Might be interested in that hard drive, especially with the AS5 and free shipping.  I'll look into it, give me a couple days.


----------



## Vizy

kookooshortman55 said:


> Might be interested in that hard drive, especially with the AS5 and free shipping.  I'll look into it, give me a couple days.



i hope the shipping won't be expensive as it was when i sent it to NC, i actually want to make some money. I will try to acquire a better drive (people are a bit iffy about this) and i would hate to skrew you over bro...


----------



## kookooshortman55

Haha well I'm only in AZ so it shouldn't be too bad.  I have a thread in the Hard Drive section about this, I basically need a hard drive for backing up the computer.  I'm trying to decide between an internal or external.

http://www.computerforum.com/144112-hard-drive-partition.html

Although being that you're trying to sell me an internal drive you might give a biased answer.
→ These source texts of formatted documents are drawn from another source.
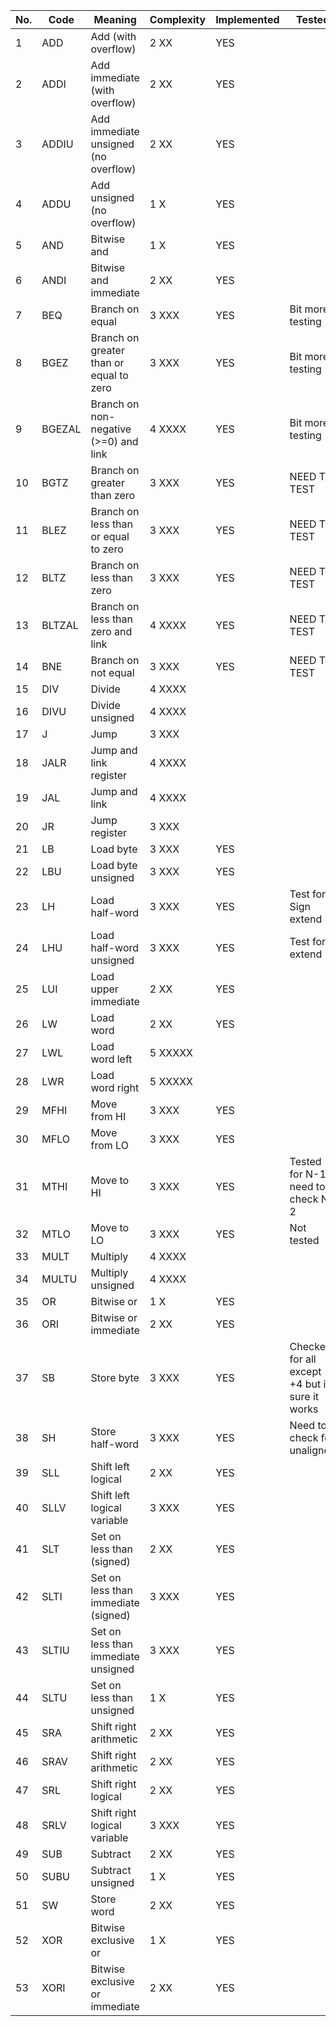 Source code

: 

No.|Code  |   Meaning                                 | Complexity  | Implemented  | Tested   | New Test
---|------|-------------------------------------------|-------------|--------------|----------|----------
1|ADD   |  Add (with overflow)                      | 2  XX       | YES             |         | YES
2|ADDI  |  Add immediate (with overflow)            | 2  XX       | YES  	||YES
3|ADDIU |  Add immediate unsigned (no overflow)     | 2  XX       | YES |	| YES
4|ADDU  |  Add unsigned (no overflow)               | 1  X        | YES | | YES
5|AND   |  Bitwise and                              | 1  X        | YES | | YES
6|ANDI  |  Bitwise and immediate                    | 2  XX       | YES | | YES
7|BEQ   |  Branch on equal                          | 3  XXX      | YES | Bit more testing | UPDATED BEEQ
8|BGEZ  |  Branch on greater than or equal to zero  | 3  XXX      | YES | Bit more testing | YES
9|BGEZAL|  Branch on non-negative (>=0) and link    | 4  XXXX     | YES | Bit more testing | YES
10|BGTZ  |  Branch on greater than zero              | 3  XXX      | YES | NEED TO TEST | YES
11|BLEZ  |  Branch on less than or equal to zero     | 3  XXX      | YES | NEED TO TEST | YES
12|BLTZ  |  Branch on less than zero                 | 3  XXX      | YES | NEED TO TEST | YES
13|BLTZAL|  Branch on less than zero and link        | 4  XXXX     | YES | NEED TO TEST | YES
14|BNE   |  Branch on not equal                      | 3  XXX      | YES | NEED TO TEST | YES
15|DIV   |  Divide                                   | 4  XXXX     |     |
16|DIVU  |  Divide unsigned                          | 4  XXXX     |     |
17|J     |  Jump                                     | 3  XXX      |     |
18|JALR  |  Jump and link register                   | 4  XXXX     |     |
19|JAL   |  Jump and link                            | 4  XXXX     |     |
20|JR    |  Jump register                            | 3  XXX      |     |
21|LB    |  Load byte                                | 3  XXX      | YES | | YES
22|LBU   |  Load byte unsigned                       | 3  XXX      | YES    | | YES
23|LH    |  Load half-word                           | 3  XXX      | YES    | Test for Sign extend | YES
24|LHU   |  Load half-word unsigned                  | 3  XXX      | YES    | Test for 0 extend | YES
25|LUI   |  Load upper immediate                     | 2  XX       | YES    |
26|LW    |  Load word                                | 2  XX       | YES | | YES
27|LWL   |  Load word left                           | 5  XXXXX    |
28|LWR   |  Load word right                          | 5  XXXXX    |
29|MFHI  |  Move from HI                             | 3  XXX      | YES
30|MFLO  |  Move from LO                             | 3  XXX      | YES
31|MTHI  |  Move to HI                               | 3  XXX      | YES | Tested for N-1, need to check N-2 | YES
32|MTLO  |  Move to LO                               | 3  XXX      | YES | Not tested |YES
33|MULT  |  Multiply                                 | 4  XXXX     |
34|MULTU |  Multiply unsigned                        | 4  XXXX     |
35|OR    |  Bitwise or                               | 1  X        | YES
36|ORI   |  Bitwise or immediate                     | 2  XX       | YES
37|SB    |  Store byte                               | 3  XXX      | YES | Checked for all except +4 but im sure it works
38|SH    |  Store half-word                          | 3  XXX      | YES | Need to check for unaligned
39|SLL   |  Shift left logical                       | 2  XX       | YES
40|SLLV  |  Shift left logical variable              | 3  XXX      | YES
41|SLT   |  Set on less than (signed)                | 2  XX       | YES
42|SLTI  |  Set on less than immediate (signed)      | 3  XXX      | YES
43|SLTIU |  Set on less than immediate unsigned      | 3  XXX      | YES
44|SLTU  |  Set on less than unsigned                | 1  X        | YES
45|SRA   |  Shift right arithmetic                   | 2  XX       | YES
46|SRAV  |  Shift right arithmetic                   | 2  XX       | YES
47|SRL   |  Shift right logical                      | 2  XX       | YES
48|SRLV  |  Shift right logical variable             | 3  XXX      | YES
49|SUB   |  Subtract                                 | 2  XX       | YES
50|SUBU  |  Subtract unsigned                        | 1  X        | YES
51|SW    |  Store word                               | 2  XX       | YES
52|XOR   |  Bitwise exclusive or                     | 1  X        | YES
53|XORI  |  Bitwise exclusive or immediate           | 2  XX       | YES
Haha


----------



## kookooshortman55

A friend of mine might want that 9600GT + COD5 combo you have there.  I'll let you know as soon as I do if it's sold.


----------



## Vizy

kookooshortman55 said:


> A friend of mine might want that 9600GT + COD5 combo you have there.  I'll let you know as soon as I do if it's sold.



ok then


----------



## Vizy

kookooshortman55 said:


> A friend of mine might want that 9600GT + COD5 combo you have there.  I'll let you know as soon as I do if it's sold.



I'm about to place it on ebay. Take a :gun: and put it to your friends head. Make him buy it!!! :good:


----------



## kookooshortman55

I just received the 9600GT, CoD5, and AS5.  He's right, it is a _big_ tube.  Haha 

Free bump for great seller and great prices! Thanks again!


----------



## Vizy

kookooshortman55 said:


> I just received the 9600GT, CoD5, and AS5.  He's right, it is a _big_ tube.  Haha
> 
> Free bump for great seller and great prices! Thanks again!



Hey no prob pro Thank you.

I know it's not right to ask, but can you leave me an eval on my heatware? thanks dude

http://www.heatware.com/eval.php?id=66109


----------



## kookooshortman55

No problem, just did 

Any luck with the other sells?


----------



## Vizy

not really...i think it's because i need more stuff. I'm going to try to get more raptors to sell on there and some large capacity hard drives, might get some more games and stuff, it's gonna have to wait till this weekend though.

i have enough for a monitor now, but i can always use a little extra money


----------



## kookooshortman55

Haha well I hope that $2 helped 

Maybe after this weekend you can go for the 24"


----------